ここまでのステップが終われば、ワークスペースは次のようになっているはずです:
bin/
hello # コマンドの実行可能形式
src/
github.com/user/
hello/
hello.go # コマンドのソース
stringutil/
reverse.go # パッケージのソース
パッケージの名前
Go ソースファイルの最初の文は次の形でなければなりません:
package NAME
ここで NAME は、このパッケージをインポートして使うパッケージがこのパッケージを指し示すために使うデフォルトの名前です (パッケージに含まれる全てのファイルは同じ NAME 持つ必要があります)。
Go の慣習では、パッケージの名前をインポートパスの最後の部分にすることになっています。例えば "crypto/rot13" とインポートされるパッケージの名前は rot13 であるべきです。

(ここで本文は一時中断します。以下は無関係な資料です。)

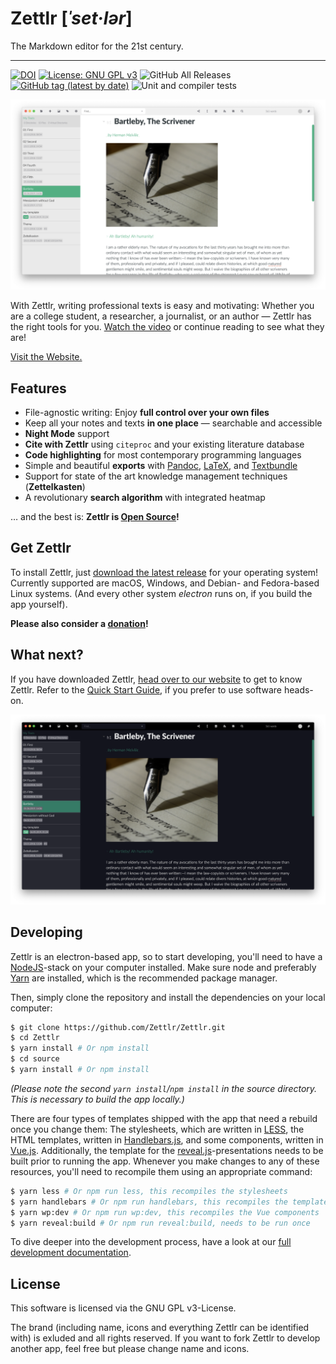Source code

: # Zettlr [_ˈset·lər_]

The Markdown editor for the 21st century.

***

<a href="https://doi.org/10.5281/zenodo.2580173"><img src="https://zenodo.org/badge/DOI/10.5281/zenodo.2580173.svg" alt="DOI"></a> <a href="https://www.gnu.org/licenses/gpl-3.0"><img src="https://img.shields.io/badge/License-GPLv3-blue.svg" alt="License: GNU GPL v3"></a> <img alt="GitHub All Releases" src="https://img.shields.io/github/downloads/Zettlr/Zettlr/total.svg"> <a href="https://www.zettlr.com/download"><img alt="GitHub tag (latest by date)" src="https://img.shields.io/github/tag-date/Zettlr/Zettlr.svg?label=latest"></a> ![Unit and compiler tests](https://github.com/Zettlr/Zettlr/workflows/Unit%20and%20compiler%20tests/badge.svg?branch=master)

![The central window of Zettlr](/resources/screenshots/zettlr_view.png)

With Zettlr, writing professional texts is easy and motivating: Whether you are a college student, a researcher, a journalist, or an author — Zettlr has the right tools for you. [Watch the video](https://www.youtube.com/watch?v=BJ27r6YGpAs) or continue reading to see what they are!

[Visit the Website.](https://zettlr.com/)

## Features

- File-agnostic writing: Enjoy **full control over your own files**
- Keep all your notes and texts **in one place** — searchable and accessible
- **Night Mode** support
- **Cite with Zettlr** using `citeproc` and your existing literature database
- **Code highlighting** for most contemporary programming languages
- Simple and beautiful **exports** with [Pandoc](https://pandoc.org/), [LaTeX](https://www.latex-project.org/), and [Textbundle](http://textbundle.org/)
- Support for state of the art knowledge management techniques (**Zettelkasten**)
- A revolutionary **search algorithm** with integrated heatmap

… and the best is: **Zettlr is [Open Source](https://en.wikipedia.org/wiki/Free_and_open-source_software)!**

## Get Zettlr

To install Zettlr, just [download the latest release](https://www.zettlr.com/download/) for your operating system! Currently supported are macOS, Windows, and Debian- and Fedora-based Linux systems. (And every other system _electron_ runs on, if you build the app yourself).

**Please also consider a [donation](https://paypal.me/hendrikerz)!**

## What next?

If you have downloaded Zettlr, [head over to our website](https://zettlr.com/docs) to get to know Zettlr. Refer to the [Quick Start Guide](https://zettlr.com/docs/quick-start), if you prefer to use software heads-on.

![The central window of Zettlr using the Night Theme](/resources/screenshots/zettlr_view_dark.png)

## Developing

Zettlr is an electron-based app, so to start developing, you'll need to have a [NodeJS](https://nodejs.org/)-stack on your computer installed. Make sure node and preferably [Yarn](https://yarnpkg.com/en/) are installed, which is the recommended package manager.

Then, simply clone the repository and install the dependencies on your local computer:

```bash
$ git clone https://github.com/Zettlr/Zettlr.git
$ cd Zettlr
$ yarn install # Or npm install
$ cd source
$ yarn install # Or npm install
```

_(Please note the second `yarn install`/`npm install` in the source directory. This is necessary to build the app locally.)_

There are four types of templates shipped with the app that need a rebuild once you change them: The stylesheets, which are written in [LESS](http://lesscss.org/), the HTML templates, written in [Handlebars.js](https://handlebarsjs.com/), and some components, written in [Vue.js](https://vuejs.org/). Additionally, the template for the [reveal.js](https://revealjs.com/)-presentations needs to be built prior to running the app. Whenever you make changes to any of these resources, you'll need to recompile them using an appropriate command:

```bash
$ yarn less # Or npm run less, this recompiles the stylesheets
$ yarn handlebars # Or npm run handlebars, this recompiles the templates
$ yarn wp:dev # Or npm run wp:dev, this recompiles the Vue components
$ yarn reveal:build # Or npm run reveal:build, needs to be run once
```

To dive deeper into the development process, have a look at our [full development documentation](https://docs.zettlr.com/en/get-involved).

## License

This software is licensed via the GNU GPL v3-License.

The brand (including name, icons and everything Zettlr can be identified with) is exluded and all rights reserved. If you want to fork Zettlr to develop another app, feel free but please change name and icons.
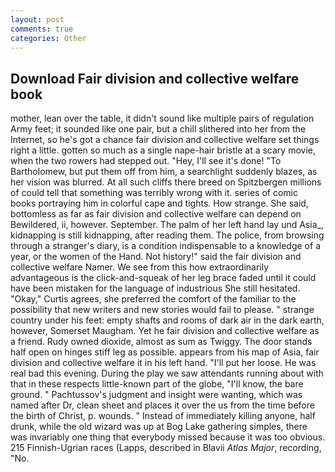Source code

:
 ```yaml
---
layout: post
comments: true
categories: Other
---
```


## Download Fair division and collective welfare book

mother, lean over the table, it didn't sound like multiple pairs of regulation Army feet; it sounded like one pair, but a chill slithered into her from the Internet, so he's got a chance fair division and collective welfare set things right a little. gotten so much as a single nape-hair bristle at a scary movie, when the two rowers had stepped out. "Hey, I'll see it's done! "To Bartholomew, but put them off from him, a searchlight suddenly blazes, as her vision was blurred. At all such cliffs there breed on Spitzbergen millions of could tell that something was terribly wrong with it. series of comic books portraying him in colorful cape and tights. How strange. She said, bottomless as far as fair division and collective welfare can depend on Bewildered, ii, however. September. The palm of her left hand lay und Asia_, kidnapping is still kidnapping, after reading them. The police, from browsing through a stranger's diary, is a condition indispensable to a knowledge of a year, or the women of the Hand. Not history!" said the fair division and collective welfare Namer. We see from this how extraordinarily advantageous is the click-and-squeak of her leg brace faded until it could have been mistaken for the language of industrious She still hesitated. "Okay," Curtis agrees, she preferred the comfort of the familiar to the possibility that new writers and new stories would fail to please. " strange country under his feet: empty shafts and rooms of dark air in the dark earth, however, Somerset Maugham. Yet he fair division and collective welfare as a friend. Rudy owned dioxide, almost as sum as Twiggy. The door stands half open on hinges stiff leg as possible. appears from his map of Asia, fair division and collective welfare it in his left hand. "I'll put her loose. He was real bad this evening. During the play we saw attendants running about with that in these respects little-known part of the globe, "I'll know, the bare ground. " Pachtussov's judgment and insight were wanting, which was named after Dr, clean sheet and places it over the us from the time before the birth of Christ, p. wounds. " Instead of immediately killing anyone, half drunk, while the old wizard was up at Bog Lake gathering simples, there was invariably one thing that everybody missed because it was too obvious. 215 Finnish-Ugrian races (Lapps, described in Blavii _Atlas Major_, recording, "No.
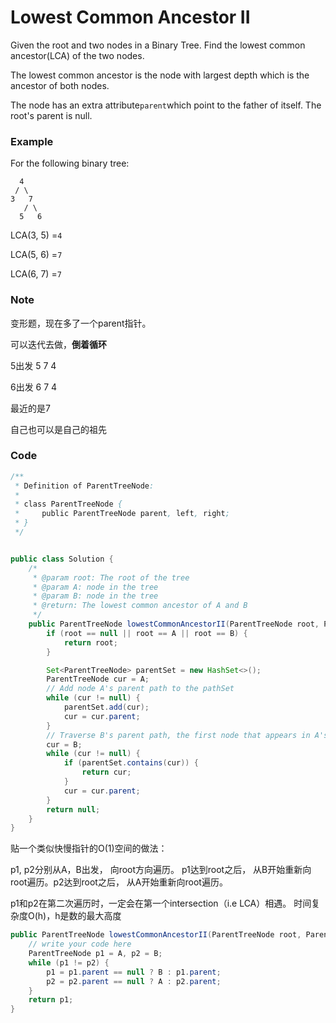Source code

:# Lowest Common Ancestor II

Given the root and two nodes in a Binary Tree. Find the lowest common ancestor\(LCA\) of the two nodes.

The lowest common ancestor is the node with largest depth which is the ancestor of both nodes.

The node has an extra attribute`parent`which point to the father of itself. The root's parent is null.

### Example

For the following binary tree:

```
  4
 / \
3   7
   / \
  5   6
```

LCA\(3, 5\) =`4`

LCA\(5, 6\) =`7`

LCA\(6, 7\) =`7`

### Note

变形题，现在多了一个parent指针。

可以迭代去做，**倒着循环**

5出发 5 7 4

6出发 6 7 4

最近的是7

自己也可以是自己的祖先

### Code

```java
/**
 * Definition of ParentTreeNode:
 * 
 * class ParentTreeNode {
 *     public ParentTreeNode parent, left, right;
 * }
 */


public class Solution {
    /*
     * @param root: The root of the tree
     * @param A: node in the tree
     * @param B: node in the tree
     * @return: The lowest common ancestor of A and B
     */
    public ParentTreeNode lowestCommonAncestorII(ParentTreeNode root, ParentTreeNode A, ParentTreeNode B) {
        if (root == null || root == A || root == B) {
            return root;
        }

        Set<ParentTreeNode> parentSet = new HashSet<>();
        ParentTreeNode cur = A;
        // Add node A's parent path to the pathSet
        while (cur != null) {
            parentSet.add(cur);
            cur = cur.parent;
        }
        // Traverse B's parent path, the first node that appears in A's parent path is the answer
        cur = B;
        while (cur != null) {
            if (parentSet.contains(cur)) {
                return cur;
            }
            cur = cur.parent;
        }
        return null;
    }
}
```

贴一个类似快慢指针的O\(1\)空间的做法：

p1, p2分别从A，B出发， 向root方向遍历。 p1达到root之后， 从B开始重新向root遍历。p2达到root之后， 从A开始重新向root遍历。

p1和p2在第二次遍历时，一定会在第一个intersection（i.e LCA）相遇。 时间复杂度O\(h\)，h是数的最大高度

```java
public ParentTreeNode lowestCommonAncestorII(ParentTreeNode root, ParentTreeNode A, ParentTreeNode B) {
    // write your code here
    ParentTreeNode p1 = A, p2 = B;
    while (p1 != p2) {
        p1 = p1.parent == null ? B : p1.parent;
        p2 = p2.parent == null ? A : p2.parent; 
    }
    return p1;
}
```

実行可能形式を生成するパッケージは package main を使わなければなりません。
あるバイナリにリンクされるパッケージに同じ名前を持つものがあっても構いません。異なる必要があるのはインポートパス (の完全パス) だけです。
Go の命名規則について詳しくは Effective Go を見てください。
テスト
Go は軽量なテストフレームワークを持ちます。このフレームワークは go test コマンドと testing パッケージからなります。
テストは ..._test.go という名前のファイルに TestXXX という名前の関数として書きます。この関数は func (t *testing.T) というシグネチャを持たなければなりません。テストフレームワークはこの形をした関数を全て実行し、t.Error や t.Fail などの関数が呼ばれたらテストが失敗したと判断します。
stringutil パッケージにテストを追加してみましょう。次のコードを書き込んだファイル $GOPATH/src/github.com/user/stringutil/reverse_test.go を作成します:
package stringutil
import "testing"
func TestReverse(t *testing.T) {
cases := []struct {
in, want string
}{
{"Hello, world", "dlrow ,olleH"},
{"Hello, 世界", "界世 ,olleH"},
{"", ""},
}
for _, c := range cases {
got := Reverse(c.in)
if got != c.want {
t.Errorf("Reverse(%q) == %q, want %q", c.in, got, c.want)
}
}
}
go test でテストを実行します:
$ go test github.com/user/stringutil
ok github.com/user/stringutil 0.165s
今までと同様に、go ツールをパッケージディレクトリから実行している場合にはパッケージパスを省略できます:
$ go test
ok github.com/user/stringutil 0.165s
詳しくは go help test や testing パッケージのドキュメント を参照してください。
リモートパッケージ
Git や Mercurial などのバージョン管理システムからパッケージのソースコードを取得する方法をインポートパスに埋め込むことができます。go ツールはこの機能を使ってリモートレポジトリからパッケージを自動的に取得します。例えばこのドキュメントで説明されるパッケージは Git レポジトリ github.com/golang/example として Github でホストされており、このレポジトリ URL をパッケージのインポートパスに含めておけば、go get がフェッチ・ビルド・インストールを自動で行います。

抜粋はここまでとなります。